Yedincisi, sürekli olarak savaşın Türkiye’ye sıçrama olasılığından söz edildi ancak uçak düşürülmesinden Akçakale’ye, Cilvegözü’nden Reyhanlı’ya yaşananların önüne geçilemedi. Her seferinde bir düşmandan söz edildi ancak Uludere’de olduğu gibi fail ve sorumlular açıkta kaldı. Türkiye, katliam topraklarına dönüştürüldü. Halk yok sayılıyor. Ne Anayasa var, ne hukuk…

Yaşananları, parça parça, birbirinden kopuk olaylar olarak göremeyiz. Uluslararası destekli terör, iç çatışma ve katliamlar, ölümler, yaralanmalar da, savaşın yeni yüzünü tüm gerçekliğiyle ortaya çıkarmaya çalışanlara, özellikle de gençlere yapılan “sus saldırıları” da, emperyalizmin planlarıyla birlikte bütünsel olarak değerlendirilmek zorundadır. Bütünlüklü bakıldığında, emperyalizmin savaş politikalarına kayıtsız koşulsuz teslimiyet, açık ve net görülmektedir.

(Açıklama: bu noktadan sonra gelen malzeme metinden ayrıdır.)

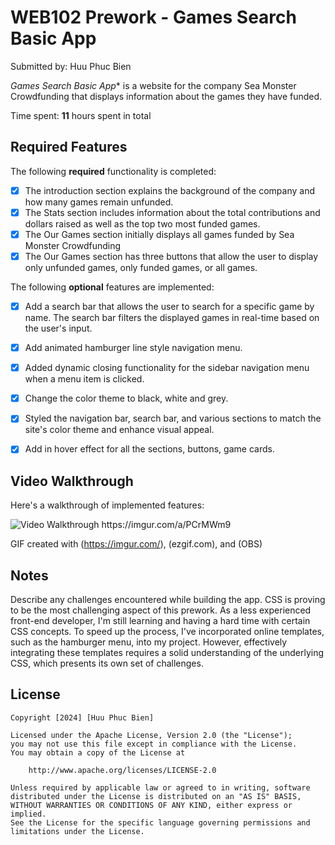 # WEB102 Prework - Games Search Basic App

Submitted by: Huu Phuc Bien

*Games Search Basic App** is a website for the company Sea Monster Crowdfunding that displays information about the games they have funded.

Time spent: **11** hours spent in total

## Required Features

The following **required** functionality is completed:

* [X] The introduction section explains the background of the company and how many games remain unfunded.
* [X] The Stats section includes information about the total contributions and dollars raised as well as the top two most funded games.
* [X] The Our Games section initially displays all games funded by Sea Monster Crowdfunding
* [X] The Our Games section has three buttons that allow the user to display only unfunded games, only funded games, or all games.

The following **optional** features are implemented:

* [X] Add a search bar that allows the user to search for a specific game by name. The search bar filters the displayed games in real-time based on the user's input.
* [X] Add animated hamburger line style navigation menu. 
* [X] Added dynamic closing functionality for the sidebar navigation menu when a menu item is clicked. 
* [X] Change the color theme to black, white and grey. 
* [X] Styled the navigation bar, search bar, and various sections to match the site's color theme and enhance visual appeal. 
* [X] Add in hover effect for all the sections, buttons, game cards. 


## Video Walkthrough

Here's a walkthrough of implemented features:

<img src='https://imgur.com/a/ErmNYdW' title='Video Walkthrough' width='' alt='Video Walkthrough' />
https://imgur.com/a/PCrMWm9

<!-- Replace this with whatever GIF tool you used! -->
GIF created with (https://imgur.com/), (ezgif.com), and (OBS)
<!-- Recommended tools:
[Kap](https://getkap.co/) for macOS
[ScreenToGif](https://www.screentogif.com/) for Windows
[peek](https://github.com/phw/peek) for Linux. -->

## Notes

Describe any challenges encountered while building the app.
CSS is proving to be the most challenging aspect of this prework. 
As a less experienced front-end developer, I'm still learning and having a hard time with certain CSS concepts. 
To speed up the process, I've incorporated online templates, such as the hamburger menu, into my project. 
However, effectively integrating these templates requires a solid understanding of the underlying CSS, which presents its own set of challenges.

## License

    Copyright [2024] [Huu Phuc Bien]

    Licensed under the Apache License, Version 2.0 (the "License");
    you may not use this file except in compliance with the License.
    You may obtain a copy of the License at

        http://www.apache.org/licenses/LICENSE-2.0

    Unless required by applicable law or agreed to in writing, software
    distributed under the License is distributed on an "AS IS" BASIS,
    WITHOUT WARRANTIES OR CONDITIONS OF ANY KIND, either express or implied.
    See the License for the specific language governing permissions and
    limitations under the License.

Türkiye’nin de içinde olduğu, “belli bir zaman içinde yoğun ve geniş seviyeye ulaşmış” çatışmadan, uluslararası olan ve olmayan yapısıyla iç içe geçmiş “savaş”tan söz etmek gerçek dışı olmayacaktır. Yaşananlarla ilgili belirsizlikler ya da belirsizlik korumaları da, Obama ayarları da bu durumu değiştirmeyecektir.

Emperyalizme ve savaşa hayır ancak ABD ve NATO’ya evet diyenlerin, artık NATO’nun 2010 Lizbon Zirvesi’nden sonra, tamamıyla ABD’nin terörizmi koz olarak kullanıp hegemonyasını sürdürme aracı haline gelmesi gerçeğini görerek, teslimiyetçilikten vazgeçip saflarını netleştirmeleri gerekir.
Milletvekili olmadan ABD patentli Dışişleri Bakanı yapılan Davutoğlu’na “istifa” çağrısı, savaşa bütünlüklü bakışın somut adımlarından biri olmakla birlikte, emperyalizme karşı da somut eylemdir. Onların, “bir arada barış içinde yaşama” sevdası, yalnızca kendi dünyaları için geçerlidir. Savaşın yüzlerini görenlerin uyarı ve direnişleri, soyut ve eşitsiz barış taleplerinden öte, “barış ve sömürüsüz dünya” bütünlüğü içindir ki, susturulması zordur.